Exercise instructions
All the lines below need retyping exactly, apart from the images.

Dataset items
■ ■ ■ ■
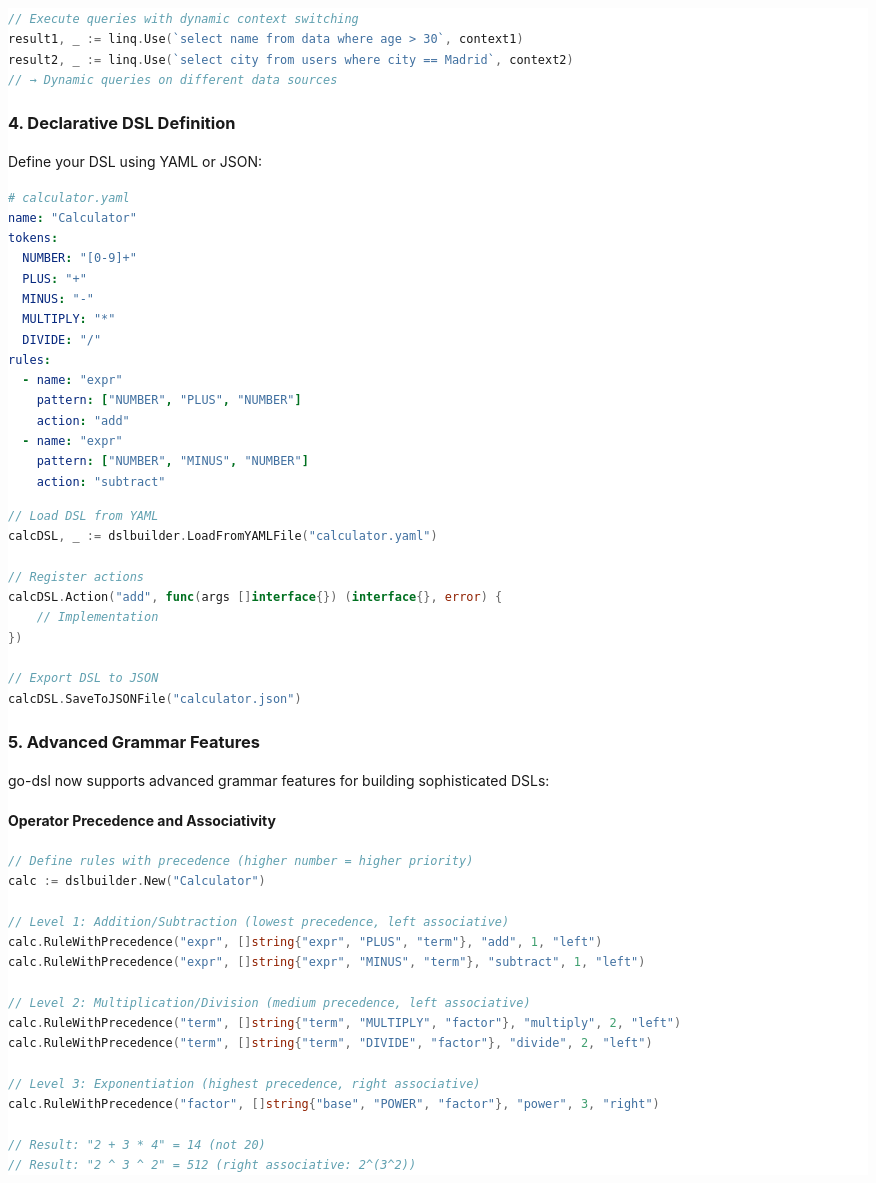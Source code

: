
 ```go
// Execute queries with dynamic context switching
result1, _ := linq.Use(`select name from data where age > 30`, context1)
result2, _ := linq.Use(`select city from users where city == Madrid`, context2)
// → Dynamic queries on different data sources
```

### 4. Declarative DSL Definition

Define your DSL using YAML or JSON:

```yaml
# calculator.yaml
name: "Calculator"
tokens:
  NUMBER: "[0-9]+"
  PLUS: "+"
  MINUS: "-"
  MULTIPLY: "*"
  DIVIDE: "/"
rules:
  - name: "expr"
    pattern: ["NUMBER", "PLUS", "NUMBER"]
    action: "add"
  - name: "expr"
    pattern: ["NUMBER", "MINUS", "NUMBER"]
    action: "subtract"
```

```go
// Load DSL from YAML
calcDSL, _ := dslbuilder.LoadFromYAMLFile("calculator.yaml")

// Register actions
calcDSL.Action("add", func(args []interface{}) (interface{}, error) {
    // Implementation
})

// Export DSL to JSON
calcDSL.SaveToJSONFile("calculator.json")
```

### 5. Advanced Grammar Features

go-dsl now supports advanced grammar features for building sophisticated DSLs:

#### Operator Precedence and Associativity

```go
// Define rules with precedence (higher number = higher priority)
calc := dslbuilder.New("Calculator")

// Level 1: Addition/Subtraction (lowest precedence, left associative)
calc.RuleWithPrecedence("expr", []string{"expr", "PLUS", "term"}, "add", 1, "left")
calc.RuleWithPrecedence("expr", []string{"expr", "MINUS", "term"}, "subtract", 1, "left")

// Level 2: Multiplication/Division (medium precedence, left associative)
calc.RuleWithPrecedence("term", []string{"term", "MULTIPLY", "factor"}, "multiply", 2, "left")
calc.RuleWithPrecedence("term", []string{"term", "DIVIDE", "factor"}, "divide", 2, "left")

// Level 3: Exponentiation (highest precedence, right associative)
calc.RuleWithPrecedence("factor", []string{"base", "POWER", "factor"}, "power", 3, "right")

// Result: "2 + 3 * 4" = 14 (not 20)
// Result: "2 ^ 3 ^ 2" = 512 (right associative: 2^(3^2))
```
■ ■ ■ ■
Written response
Source code

:
 ```go
// Execute queries with dynamic context switching
result1, _ := linq.Use(`select name from data where age > 30`, context1)
result2, _ := linq.Use(`select city from users where city == Madrid`, context2)
// → Dynamic queries on different data sources
```

### 4. Declarative DSL Definition

Define your DSL using YAML or JSON:

```yaml
# calculator.yaml
name: "Calculator"
tokens:
  NUMBER: "[0-9]+"
  PLUS: "+"
  MINUS: "-"
  MULTIPLY: "*"
  DIVIDE: "/"
rules:
  - name: "expr"
    pattern: ["NUMBER", "PLUS", "NUMBER"]
    action: "add"
  - name: "expr"
    pattern: ["NUMBER", "MINUS", "NUMBER"]
    action: "subtract"
```

```go
// Load DSL from YAML
calcDSL, _ := dslbuilder.LoadFromYAMLFile("calculator.yaml")

// Register actions
calcDSL.Action("add", func(args []interface{}) (interface{}, error) {
    // Implementation
})

// Export DSL to JSON
calcDSL.SaveToJSONFile("calculator.json")
```

### 5. Advanced Grammar Features

go-dsl now supports advanced grammar features for building sophisticated DSLs:

#### Operator Precedence and Associativity

```go
// Define rules with precedence (higher number = higher priority)
calc := dslbuilder.New("Calculator")

// Level 1: Addition/Subtraction (lowest precedence, left associative)
calc.RuleWithPrecedence("expr", []string{"expr", "PLUS", "term"}, "add", 1, "left")
calc.RuleWithPrecedence("expr", []string{"expr", "MINUS", "term"}, "subtract", 1, "left")

// Level 2: Multiplication/Division (medium precedence, left associative)
calc.RuleWithPrecedence("term", []string{"term", "MULTIPLY", "factor"}, "multiply", 2, "left")
calc.RuleWithPrecedence("term", []string{"term", "DIVIDE", "factor"}, "divide", 2, "left")

// Level 3: Exponentiation (highest precedence, right associative)
calc.RuleWithPrecedence("factor", []string{"base", "POWER", "factor"}, "power", 3, "right")

// Result: "2 + 3 * 4" = 14 (not 20)
// Result: "2 ^ 3 ^ 2" = 512 (right associative: 2^(3^2))
```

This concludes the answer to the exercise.